> What you should do
From the first line of the data below, copy each line up to the one containing "Case 2: $(\vert", and include that line too.

^^^^^^^^

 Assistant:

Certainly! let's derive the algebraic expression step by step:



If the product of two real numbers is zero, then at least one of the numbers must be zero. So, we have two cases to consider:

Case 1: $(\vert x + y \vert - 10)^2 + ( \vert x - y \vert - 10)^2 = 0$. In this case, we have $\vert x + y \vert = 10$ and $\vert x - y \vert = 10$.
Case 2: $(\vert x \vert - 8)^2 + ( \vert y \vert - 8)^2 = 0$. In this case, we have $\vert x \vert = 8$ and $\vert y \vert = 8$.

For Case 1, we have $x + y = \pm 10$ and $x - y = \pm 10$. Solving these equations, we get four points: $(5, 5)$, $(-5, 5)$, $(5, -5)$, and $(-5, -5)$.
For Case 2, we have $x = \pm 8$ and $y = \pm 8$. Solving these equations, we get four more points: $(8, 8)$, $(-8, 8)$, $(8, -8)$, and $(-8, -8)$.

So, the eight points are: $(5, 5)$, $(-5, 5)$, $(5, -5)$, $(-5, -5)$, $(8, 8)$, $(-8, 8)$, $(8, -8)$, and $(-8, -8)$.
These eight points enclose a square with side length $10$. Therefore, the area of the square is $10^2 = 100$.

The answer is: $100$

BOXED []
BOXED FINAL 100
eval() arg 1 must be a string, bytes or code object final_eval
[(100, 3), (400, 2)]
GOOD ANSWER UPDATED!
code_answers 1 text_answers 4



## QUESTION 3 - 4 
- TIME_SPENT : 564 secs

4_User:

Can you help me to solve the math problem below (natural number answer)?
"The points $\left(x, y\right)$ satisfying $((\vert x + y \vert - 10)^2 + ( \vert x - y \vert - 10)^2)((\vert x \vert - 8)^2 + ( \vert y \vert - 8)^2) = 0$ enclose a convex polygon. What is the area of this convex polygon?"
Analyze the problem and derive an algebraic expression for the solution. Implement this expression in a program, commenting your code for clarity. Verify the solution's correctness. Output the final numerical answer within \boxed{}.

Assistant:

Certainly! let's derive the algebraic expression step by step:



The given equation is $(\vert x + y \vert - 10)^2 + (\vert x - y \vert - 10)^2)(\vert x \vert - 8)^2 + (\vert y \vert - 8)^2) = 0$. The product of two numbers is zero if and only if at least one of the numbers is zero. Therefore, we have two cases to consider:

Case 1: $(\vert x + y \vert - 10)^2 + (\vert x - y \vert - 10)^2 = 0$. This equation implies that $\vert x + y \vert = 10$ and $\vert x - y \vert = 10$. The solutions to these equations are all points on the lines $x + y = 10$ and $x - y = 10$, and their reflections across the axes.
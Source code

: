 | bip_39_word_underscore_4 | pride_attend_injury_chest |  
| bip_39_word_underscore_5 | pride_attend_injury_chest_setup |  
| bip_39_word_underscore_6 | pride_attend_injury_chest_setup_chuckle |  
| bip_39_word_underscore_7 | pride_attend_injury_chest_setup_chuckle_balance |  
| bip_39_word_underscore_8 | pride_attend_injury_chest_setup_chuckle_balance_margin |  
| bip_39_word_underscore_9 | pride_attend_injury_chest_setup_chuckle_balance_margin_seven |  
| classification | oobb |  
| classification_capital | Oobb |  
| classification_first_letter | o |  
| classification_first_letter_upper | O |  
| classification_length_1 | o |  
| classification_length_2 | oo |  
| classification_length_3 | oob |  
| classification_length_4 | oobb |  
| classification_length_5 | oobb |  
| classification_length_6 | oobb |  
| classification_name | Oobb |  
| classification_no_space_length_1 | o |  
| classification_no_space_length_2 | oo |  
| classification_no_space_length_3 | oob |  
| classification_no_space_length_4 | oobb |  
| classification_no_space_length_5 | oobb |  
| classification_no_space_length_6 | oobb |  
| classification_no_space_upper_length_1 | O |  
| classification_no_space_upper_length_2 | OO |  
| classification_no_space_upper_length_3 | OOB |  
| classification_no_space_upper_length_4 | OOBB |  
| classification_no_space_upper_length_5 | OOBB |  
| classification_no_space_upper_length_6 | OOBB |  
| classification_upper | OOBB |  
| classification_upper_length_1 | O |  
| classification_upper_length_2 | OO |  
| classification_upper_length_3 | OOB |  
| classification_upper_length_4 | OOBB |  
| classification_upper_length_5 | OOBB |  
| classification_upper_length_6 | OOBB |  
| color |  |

^^^^^^^^

> Problem solution
 Assistant:

Certainly! let's derive the algebraic expression step by step:



If the product of two real numbers is zero, then at least one of the numbers must be zero. So, we have two cases to consider:

Case 1: $(\vert x + y \vert - 10)^2 + ( \vert x - y \vert - 10)^2 = 0$. In this case, we have $\vert x + y \vert = 10$ and $\vert x - y \vert = 10$.
Case 2: $(\vert x \vert - 8)^2 + ( \vert y \vert - 8)^2 = 0$. In this case, we have $\vert x \vert = 8$ and $\vert y \vert = 8$.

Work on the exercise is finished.